BAGIKAN
Image by Colin Behrens from Pixabay

Sebuah tim peneliti yang bekerja di Cina telah menciptakan beberapa ekor monyet rhesus (Macaca mulatta) transgenik yang diperoleh dengan menambahkan sejenis gen manusia yang terlibat dalam pertumbuhan otak ke dalam genom monyet.

Dalam makalahnya yang diterbitkan di National Science Review, tim peneliti tersebut menggambarkan bagaimana upaya dan pengujian yang mereka lakukan terhadap monyet-monyet yang telah berhasil dilahirkan.

Para ahli biologi kini tengah berupaya untuk mulai menggunakan teknik pengeditan gen pada manusia, baik untuk mencegah berbagai penyakit maupun untuk mempelajari tentang bagaimana perkembangan manusia, secara lebih modern.

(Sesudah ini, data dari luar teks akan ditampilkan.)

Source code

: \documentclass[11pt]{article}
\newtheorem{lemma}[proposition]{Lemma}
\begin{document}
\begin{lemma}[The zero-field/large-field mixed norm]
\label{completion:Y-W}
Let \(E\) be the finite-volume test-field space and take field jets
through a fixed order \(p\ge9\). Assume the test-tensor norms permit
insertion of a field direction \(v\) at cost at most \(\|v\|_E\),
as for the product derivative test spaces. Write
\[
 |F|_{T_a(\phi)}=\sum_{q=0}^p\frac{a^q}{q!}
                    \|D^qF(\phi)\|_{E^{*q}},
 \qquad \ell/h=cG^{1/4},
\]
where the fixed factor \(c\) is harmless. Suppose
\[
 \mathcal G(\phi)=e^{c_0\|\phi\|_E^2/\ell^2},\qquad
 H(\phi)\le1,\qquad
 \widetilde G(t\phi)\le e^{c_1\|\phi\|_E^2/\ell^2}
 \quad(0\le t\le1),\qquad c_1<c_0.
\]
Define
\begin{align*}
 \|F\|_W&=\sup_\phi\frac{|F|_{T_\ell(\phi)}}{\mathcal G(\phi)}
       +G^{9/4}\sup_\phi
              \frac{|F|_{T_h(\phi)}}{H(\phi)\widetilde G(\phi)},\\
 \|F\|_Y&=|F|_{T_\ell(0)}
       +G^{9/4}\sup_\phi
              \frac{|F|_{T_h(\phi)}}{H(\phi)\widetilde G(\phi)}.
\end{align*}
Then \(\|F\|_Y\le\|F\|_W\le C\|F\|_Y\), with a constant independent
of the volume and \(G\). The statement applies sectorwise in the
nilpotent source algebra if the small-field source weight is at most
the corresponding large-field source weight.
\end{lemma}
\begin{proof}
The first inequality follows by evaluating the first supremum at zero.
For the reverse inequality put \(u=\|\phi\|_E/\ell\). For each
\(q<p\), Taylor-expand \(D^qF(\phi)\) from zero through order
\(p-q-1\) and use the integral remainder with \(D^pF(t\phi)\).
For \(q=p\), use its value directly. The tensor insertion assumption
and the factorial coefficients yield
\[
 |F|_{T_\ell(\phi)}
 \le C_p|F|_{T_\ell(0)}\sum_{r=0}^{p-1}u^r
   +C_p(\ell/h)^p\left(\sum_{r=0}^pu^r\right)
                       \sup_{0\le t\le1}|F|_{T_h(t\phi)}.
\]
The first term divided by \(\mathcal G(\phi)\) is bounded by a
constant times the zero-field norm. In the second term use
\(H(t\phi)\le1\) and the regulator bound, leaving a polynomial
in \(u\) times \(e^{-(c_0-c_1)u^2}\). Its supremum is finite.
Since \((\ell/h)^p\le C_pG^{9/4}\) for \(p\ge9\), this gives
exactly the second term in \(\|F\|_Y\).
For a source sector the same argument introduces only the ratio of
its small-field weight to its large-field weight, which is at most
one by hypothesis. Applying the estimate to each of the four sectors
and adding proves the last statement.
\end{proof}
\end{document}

Dalam sebuah upaya terbarunya, tim di Cina telah menambahkan gen manusia yang disebut MCPH1 ke dalam genom beberapa ekor monyet rhesus sebagai sarana untuk mempelajari lebih dalam tentang perkembangan otak manusia. Penelitian sebelumnya menunjukkan bahwa MCPH1 terlibat dalam pertumbuhan otak – bayi-bayi yang dilahirkan tanpa memiliki MCPH1 ini, akan memiliki otak yang berukuran kecil.

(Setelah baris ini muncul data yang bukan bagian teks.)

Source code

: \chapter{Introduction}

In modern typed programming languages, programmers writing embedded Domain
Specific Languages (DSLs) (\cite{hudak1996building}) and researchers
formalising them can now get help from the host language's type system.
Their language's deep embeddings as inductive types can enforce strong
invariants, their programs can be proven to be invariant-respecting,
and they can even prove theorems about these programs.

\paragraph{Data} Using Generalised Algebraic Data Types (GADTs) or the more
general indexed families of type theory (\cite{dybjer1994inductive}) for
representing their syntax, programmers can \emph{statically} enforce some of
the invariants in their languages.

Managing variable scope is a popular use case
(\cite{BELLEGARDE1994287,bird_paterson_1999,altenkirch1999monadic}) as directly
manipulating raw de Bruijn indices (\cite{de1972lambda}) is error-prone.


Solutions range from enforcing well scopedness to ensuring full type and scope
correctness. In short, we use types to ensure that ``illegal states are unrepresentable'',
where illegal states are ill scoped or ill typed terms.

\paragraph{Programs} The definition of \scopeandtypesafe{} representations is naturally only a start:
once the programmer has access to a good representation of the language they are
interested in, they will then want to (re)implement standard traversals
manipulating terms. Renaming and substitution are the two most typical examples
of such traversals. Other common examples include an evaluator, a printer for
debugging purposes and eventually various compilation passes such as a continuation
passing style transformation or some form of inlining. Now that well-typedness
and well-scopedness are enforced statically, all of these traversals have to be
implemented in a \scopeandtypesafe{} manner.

Supaya berhasil dalam menyatukan gen MCPH1 ke dalam genom monyet, para peneliti hanya menyuntikkan virus yang dapat membawa gen ke dalam embrio monyet dan selanjutinya membiarkan monyet tersebut untuk berkembang secara alami. Sebelas monyet dengan genom yang telah dimodifikasi telah dilahirkan, tetapi hanya lima ekor saja yang selamat. Kelima ekor monyet tersebut dilakuka pengujian untuk mengetahui dampak dari gen manusia terhadap perkembangan dan kemampuannya.

Para peneliti melaporkan bahwa tidak ada monyet yang memiliki ukuran otak yang lebih besar dari normal, tetapi setelah semuanya dilakukan penguujian, ternyata lebih baik daripada rata-rata pada pengujian memori dan kemampuan pemrosesan.

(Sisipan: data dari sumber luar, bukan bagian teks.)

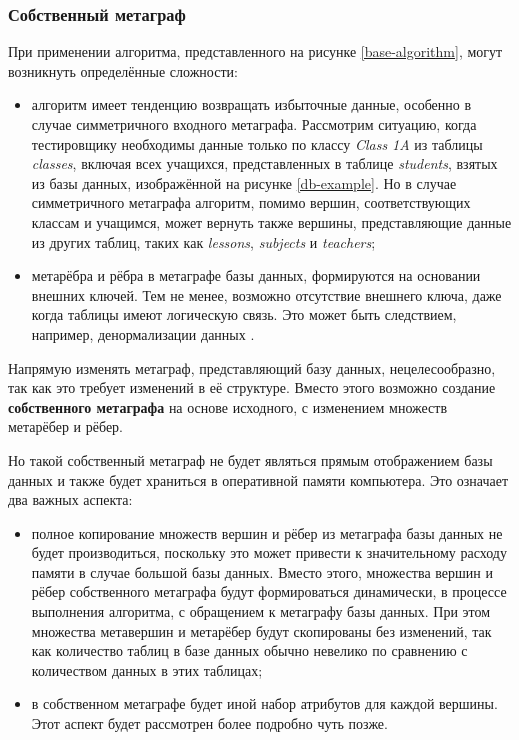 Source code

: \subsubsection{Собственный метаграф}

При применении алгоритма, представленного на рисунке \ref{base-algorithm}, могут возникнуть определённые сложности:

\begin{itemize}
  \item алгоритм имеет тенденцию возвращать избыточные данные, особенно в случае симметричного входного метаграфа. Рассмотрим ситуацию, когда тестировщику необходимы данные только по классу \textit{Class 1A} из таблицы \textit{classes}, включая всех учащихся, представленных в таблице \textit{students}, взятых из базы данных, изображённой на рисунке \ref{db-example}. Но в случае симметричного метаграфа алгоритм, помимо вершин, соответствующих классам и учащимся, может вернуть также вершины, представляющие данные из других таблиц, таких как \textit{lessons}, \textit{subjects} и \textit{teachers};
  \item метарёбра и рёбра в метаграфе базы данных, формируются на основании внешних ключей. Тем не менее, возможно отсутствие внешнего ключа, даже когда таблицы имеют логическую связь. Это может быть следствием, например, денормализации данных \cite{denormalization}.
\end{itemize}

Напрямую изменять метаграф, представляющий базу данных, нецелесообразно, так как это требует изменений в её структуре. Вместо этого возможно создание \textbf{собственного метаграфа} на основе исходного, с изменением множеств метарёбер и рёбер.

Но такой собственный метаграф не будет являться прямым отображением базы данных и также будет храниться в оперативной памяти компьютера. Это означает два важных аспекта:

\begin{itemize}
  \item полное копирование множеств вершин и рёбер из метаграфа базы данных не будет производиться, поскольку это может привести к значительному расходу памяти в случае большой базы данных. Вместо этого, множества вершин и рёбер собственного метаграфа будут формироваться динамически, в процессе выполнения алгоритма, с обращением к метаграфу базы данных. При этом множества метавершин и метарёбер будут скопированы без изменений, так как количество таблиц в базе данных обычно невелико по сравнению с количеством данных в этих таблицах;
  \item в собственном метаграфе будет иной набор атрибутов для каждой вершины. Этот аспект будет рассмотрен более подробно чуть позже.
\end{itemize}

Salah satu adegan dalam film ‘Planet of the apes’ (20th Century Fox)

Penelitian, yang dilakukan oleh tim di Cina, cukup kontroversial – itu tidak akan diizinkan di sebagian besar negara lain. Ada semacam konsensus di dalam berbagai komunitas biosains bahwa menambahkan gen manusia yang terkait dengan perkembangan otak ke dalam genom monyet menembus batas-batas etika. Beberapa percaya jika hal itu dapat menyebabkan monyet seperti yang terlihat di film Planet of the Apes. Status seperti apa yang dimiliki monyet-monyet semacam itu jika mereka diubah dengan cara yang memungkinkan mereka berpikir seperti manusia?

Untuk alasan ini, sebagian besar tidak akan mau terlibat dalam penelitian semacam itu — bahkan, salah seorang peneliti dari tim di Cina, seorang warga Amerika dari North Carolina University, memiliki pemikiran alternatif. Dia menyarankan agar menciptakan monyet yang memiliki beberapa aspek kekuatan otak manusia “bukanlah arah yang baik.” Dia mengklaim dia hanya membantu dengan analisis MRI untuk pengujian dalam volume otak.